The last remaining wooden dacha in the historic Tsaritsyno neighborhood was gutted by a fire close to two weeks ago, but fine, white flakes of ash still mix with the snowflakes that billow around its blackened frame. A smell of charred pine hangs in the air.
The dacha housed a museum of artifacts that belonged to its previous occupants. A sturdy typewriter, owned by the dacha’s first occupant, Sergei Muromtsev (1850-1910), who oversaw the enactment of the first Russian constitution as chairman of the first State Duma, was salvaged from the blaze. Also recovered were some heavy tomes that might have graced the bookshelf of poet and Nobel laureate Ivan Bunin (1870-1953), who met his future wife in a garden lane nearby.
But countless sketches and diaries by the artists who lived in the house since its construction toward the end of the 19th century — as well as the almost completely new building built in the 1930s — were destroyed by the blaze. One of its 25 or so permanent residents and embattled custodians, physics Ph.D. candidate Kirill Boldyrev, 24, seemed less fazed by the loss of his research materials than by the destruction of the historical legacy.
In the early hours of Jan. 3, the few residents remaining in one of the dacha’s flats during the holidays noticed smoke coming from another, unoccupied, flat. They immediately notified the fire department and struggled in vain to control the blaze themselves with an ice-clogged hose.
The firefighters refused to tackle the blaze when they arrived, Boldyrev said, and instead, pilfered memorabilia from the house. Apparently under orders from their superiors, they only began dousing the flames when they were already beyond control, and the dacha’s occupants were left on their own to extinguish small fires that burst sporadically from the smoldering ashes. One inspector at the scene told the occupants, off the record, that the blaze had all the signs of a deliberate attack. An investigating police officer could not be reached for comment on the allegation.
“The fire broke out in an unoccupied apartment with no electricity connection. And the window had been opened. Who would open a window in January?” Boldyrev asked rhetorically.
Boldyrev told The Moscow Times last year that local police warned that if they didn’t move out, “the house might ‘accidentally’ burn down.” Local authorities have been trying to evict the residents for years, saying they want to build a car park in its place.
Perched on the edge of the stunning snow-quilted Tsaritsyno Park, it’s easy to understand the dacha’s role as a creative retreat for generations of artists and writers. And its potential real estate value, with a main highway flanking its entrance, is equally obvious.
It is the latest in a series of suspicious fires that have gutted prime realty locations in Old Moscow. A month previously, a listed building was gutted on Potapovsky Pereulok close to Chistiye Prudy, and just over a month before that, Dom Bykova, one of Moscow’s finest examples of Art Nouveau, was hit by a fire near Mayakovskaya metro station.
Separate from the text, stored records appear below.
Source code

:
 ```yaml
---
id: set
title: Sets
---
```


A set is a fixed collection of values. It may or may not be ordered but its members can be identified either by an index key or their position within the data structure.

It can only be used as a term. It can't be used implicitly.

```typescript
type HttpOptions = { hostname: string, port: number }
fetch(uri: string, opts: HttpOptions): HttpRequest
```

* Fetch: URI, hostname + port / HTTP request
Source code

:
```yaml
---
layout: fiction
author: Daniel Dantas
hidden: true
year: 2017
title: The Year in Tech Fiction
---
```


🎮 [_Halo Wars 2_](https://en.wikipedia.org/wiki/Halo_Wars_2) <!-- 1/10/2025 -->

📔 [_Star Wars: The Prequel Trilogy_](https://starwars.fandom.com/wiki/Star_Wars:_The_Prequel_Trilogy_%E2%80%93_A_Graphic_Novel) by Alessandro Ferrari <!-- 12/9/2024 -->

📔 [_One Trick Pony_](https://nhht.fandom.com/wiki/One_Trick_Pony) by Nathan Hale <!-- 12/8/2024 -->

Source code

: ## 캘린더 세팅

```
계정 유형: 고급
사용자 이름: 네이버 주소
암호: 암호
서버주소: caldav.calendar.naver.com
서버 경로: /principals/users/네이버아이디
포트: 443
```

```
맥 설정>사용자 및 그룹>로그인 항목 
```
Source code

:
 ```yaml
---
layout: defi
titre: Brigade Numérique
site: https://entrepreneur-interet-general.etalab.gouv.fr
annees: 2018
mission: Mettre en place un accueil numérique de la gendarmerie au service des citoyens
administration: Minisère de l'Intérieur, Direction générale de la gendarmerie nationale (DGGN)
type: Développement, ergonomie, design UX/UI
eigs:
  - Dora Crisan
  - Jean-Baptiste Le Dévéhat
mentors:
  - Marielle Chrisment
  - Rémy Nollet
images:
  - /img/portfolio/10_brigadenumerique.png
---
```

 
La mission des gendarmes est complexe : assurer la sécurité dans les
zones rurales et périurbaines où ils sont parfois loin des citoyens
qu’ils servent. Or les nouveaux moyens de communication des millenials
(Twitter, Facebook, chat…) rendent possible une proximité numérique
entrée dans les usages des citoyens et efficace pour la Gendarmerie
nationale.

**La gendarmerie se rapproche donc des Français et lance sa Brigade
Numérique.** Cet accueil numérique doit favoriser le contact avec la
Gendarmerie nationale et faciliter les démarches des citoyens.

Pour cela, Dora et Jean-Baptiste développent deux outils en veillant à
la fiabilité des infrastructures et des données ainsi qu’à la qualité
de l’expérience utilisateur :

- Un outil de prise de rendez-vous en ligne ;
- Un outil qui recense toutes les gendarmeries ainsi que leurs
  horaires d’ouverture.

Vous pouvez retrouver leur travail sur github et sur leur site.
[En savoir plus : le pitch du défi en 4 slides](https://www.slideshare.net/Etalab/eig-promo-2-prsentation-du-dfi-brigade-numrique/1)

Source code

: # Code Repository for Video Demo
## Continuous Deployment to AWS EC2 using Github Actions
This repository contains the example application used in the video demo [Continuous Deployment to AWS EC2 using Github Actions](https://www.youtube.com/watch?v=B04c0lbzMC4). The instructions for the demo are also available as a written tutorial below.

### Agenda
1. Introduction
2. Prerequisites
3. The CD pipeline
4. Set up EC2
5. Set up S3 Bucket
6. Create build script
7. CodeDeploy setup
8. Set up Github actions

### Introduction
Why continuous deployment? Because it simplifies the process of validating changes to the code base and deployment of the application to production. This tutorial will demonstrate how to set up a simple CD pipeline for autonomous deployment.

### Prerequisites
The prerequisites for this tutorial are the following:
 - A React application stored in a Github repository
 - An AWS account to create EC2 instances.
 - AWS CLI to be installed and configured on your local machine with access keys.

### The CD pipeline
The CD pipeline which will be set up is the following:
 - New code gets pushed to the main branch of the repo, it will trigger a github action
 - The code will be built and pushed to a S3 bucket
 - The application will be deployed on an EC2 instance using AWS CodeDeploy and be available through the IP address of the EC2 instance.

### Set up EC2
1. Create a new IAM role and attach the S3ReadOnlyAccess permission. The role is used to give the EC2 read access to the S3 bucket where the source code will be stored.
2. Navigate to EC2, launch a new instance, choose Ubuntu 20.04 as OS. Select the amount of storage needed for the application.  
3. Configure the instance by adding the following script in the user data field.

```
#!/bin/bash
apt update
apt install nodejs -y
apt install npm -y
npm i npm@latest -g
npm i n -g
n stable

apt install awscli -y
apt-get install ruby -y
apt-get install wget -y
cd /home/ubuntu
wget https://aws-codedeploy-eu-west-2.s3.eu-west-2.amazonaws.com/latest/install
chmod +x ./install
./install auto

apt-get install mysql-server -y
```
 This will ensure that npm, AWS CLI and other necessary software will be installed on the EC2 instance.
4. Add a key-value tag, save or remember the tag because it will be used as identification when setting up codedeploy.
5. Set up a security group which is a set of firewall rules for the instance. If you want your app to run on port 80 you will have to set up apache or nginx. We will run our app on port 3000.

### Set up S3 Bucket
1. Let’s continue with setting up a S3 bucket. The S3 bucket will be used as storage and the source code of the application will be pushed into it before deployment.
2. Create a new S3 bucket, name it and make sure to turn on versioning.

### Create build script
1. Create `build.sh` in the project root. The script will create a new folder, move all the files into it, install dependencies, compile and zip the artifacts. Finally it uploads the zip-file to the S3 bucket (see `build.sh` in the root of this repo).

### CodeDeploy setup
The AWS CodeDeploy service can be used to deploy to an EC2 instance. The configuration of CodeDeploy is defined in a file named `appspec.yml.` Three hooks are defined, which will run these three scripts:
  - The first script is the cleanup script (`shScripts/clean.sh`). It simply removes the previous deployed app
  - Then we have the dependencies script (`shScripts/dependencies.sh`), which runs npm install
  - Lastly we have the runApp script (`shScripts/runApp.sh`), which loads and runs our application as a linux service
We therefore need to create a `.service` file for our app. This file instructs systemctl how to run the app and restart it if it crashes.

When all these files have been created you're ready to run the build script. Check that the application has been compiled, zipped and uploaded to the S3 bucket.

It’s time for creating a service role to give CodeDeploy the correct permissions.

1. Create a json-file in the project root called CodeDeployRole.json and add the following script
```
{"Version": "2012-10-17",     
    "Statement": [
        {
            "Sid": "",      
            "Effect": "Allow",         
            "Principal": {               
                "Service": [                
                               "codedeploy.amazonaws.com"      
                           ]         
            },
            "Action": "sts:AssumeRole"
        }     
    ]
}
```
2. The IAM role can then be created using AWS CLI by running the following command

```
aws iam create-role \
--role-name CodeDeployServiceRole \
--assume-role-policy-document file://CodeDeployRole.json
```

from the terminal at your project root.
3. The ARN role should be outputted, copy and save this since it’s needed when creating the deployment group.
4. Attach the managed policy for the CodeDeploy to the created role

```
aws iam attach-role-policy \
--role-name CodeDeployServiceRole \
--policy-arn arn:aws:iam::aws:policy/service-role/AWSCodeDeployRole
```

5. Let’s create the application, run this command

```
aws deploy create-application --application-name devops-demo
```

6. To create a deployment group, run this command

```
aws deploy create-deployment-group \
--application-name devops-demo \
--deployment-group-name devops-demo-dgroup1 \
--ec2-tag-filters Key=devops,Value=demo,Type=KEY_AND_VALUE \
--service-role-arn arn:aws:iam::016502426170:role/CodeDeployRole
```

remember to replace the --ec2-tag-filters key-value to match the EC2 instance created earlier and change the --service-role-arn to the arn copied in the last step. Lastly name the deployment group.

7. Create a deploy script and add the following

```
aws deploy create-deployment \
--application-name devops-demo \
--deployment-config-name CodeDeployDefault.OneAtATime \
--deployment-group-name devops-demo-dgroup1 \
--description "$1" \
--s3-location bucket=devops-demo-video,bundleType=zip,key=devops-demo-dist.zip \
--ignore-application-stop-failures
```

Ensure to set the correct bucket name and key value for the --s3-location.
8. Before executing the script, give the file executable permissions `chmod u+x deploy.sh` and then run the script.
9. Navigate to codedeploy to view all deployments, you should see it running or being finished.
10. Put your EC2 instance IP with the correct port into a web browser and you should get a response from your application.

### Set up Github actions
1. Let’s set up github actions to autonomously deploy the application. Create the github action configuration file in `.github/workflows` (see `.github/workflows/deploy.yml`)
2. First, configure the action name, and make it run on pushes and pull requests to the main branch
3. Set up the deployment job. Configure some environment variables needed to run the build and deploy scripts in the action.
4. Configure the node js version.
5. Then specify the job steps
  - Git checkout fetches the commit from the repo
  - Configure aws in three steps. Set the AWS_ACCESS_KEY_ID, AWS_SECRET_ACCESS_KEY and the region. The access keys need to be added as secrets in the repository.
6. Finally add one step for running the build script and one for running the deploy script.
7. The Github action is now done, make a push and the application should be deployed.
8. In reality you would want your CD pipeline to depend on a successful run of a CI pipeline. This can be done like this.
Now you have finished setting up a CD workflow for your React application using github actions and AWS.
In some cases, hasty reconstructions, with added commercial value and scant regard for historical authenticity, have swiftly followed fires in the city. The most prominent example is the Central Manezh Exhibition Hall near Red Square, which was rebuilt in just thirteen months after a fire in 2004. The result was a liberal reinterpretation of the original plans, including the addition of an extra underground floor and a starkly different ceiling design.
Other buildings — like the private residence, in Kitai-Gorod, of neoclassical architect Matvei Kazakov, who built some of Moscow’s most impressive late 18th-century buildings including Petrovsky Palace — are awaiting demolition after having been damaged by successive fires and then neglected.
Over 20 years of lobbying the government to grant the Tsaritsyno dacha protected status and to officially register its occupants seemed on the cusp of bearing fruit when the fire broke out, writer and campaigner Rustam Rakhmatullin said. A hearing in the Supreme Court to consider the status of its residents was scheduled for Jan. 20, and last year a renewed application to have the building listed was filed; no demolition or construction work is allowed while applications are under review.
On Jan. 11, the Communist Party in the Moscow City Duma demanded an investigation into the dacha fire and called for tougher measures to protect the city’s architecture.